THE INPUT —
-- Opening Marker --

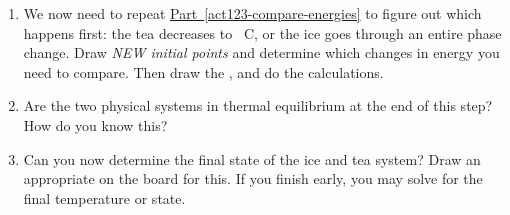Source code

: \begin{enumerate}
\begin{enumerate}
		\item We now need to repeat \hyperref[act123-compare-energies]{Part~\ref*{act123-compare-energies}} to figure out which happens first: the tea decreases to \unit[0]{\textdegree C},  or the ice goes through an entire phase change. Draw {\em NEW initial points} and determine which changes in energy you need to compare. Then draw the \EnergyDiagrams, and do the calculations.
		
		\item Are the two physical systems in thermal equilibrium at the end of this step?  How do you know this?
		
		\item Can you now determine the final state of the ice and tea system? Draw an appropriate \EnergyDiagram on the board for this. If you finish early, you may solve for the final temperature or state.

\WCD

	\end{enumerate}
\end{enumerate}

-- Closing Marker --

Each line above that contains "this" must be copied out.

		\item Are the two physical systems in thermal equilibrium at the end of this step?  How do you know this?
		\item Can you now determine the final state of the ice and tea system? Draw an appropriate \EnergyDiagram on the board for this. If you finish early, you may solve for the final temperature or state.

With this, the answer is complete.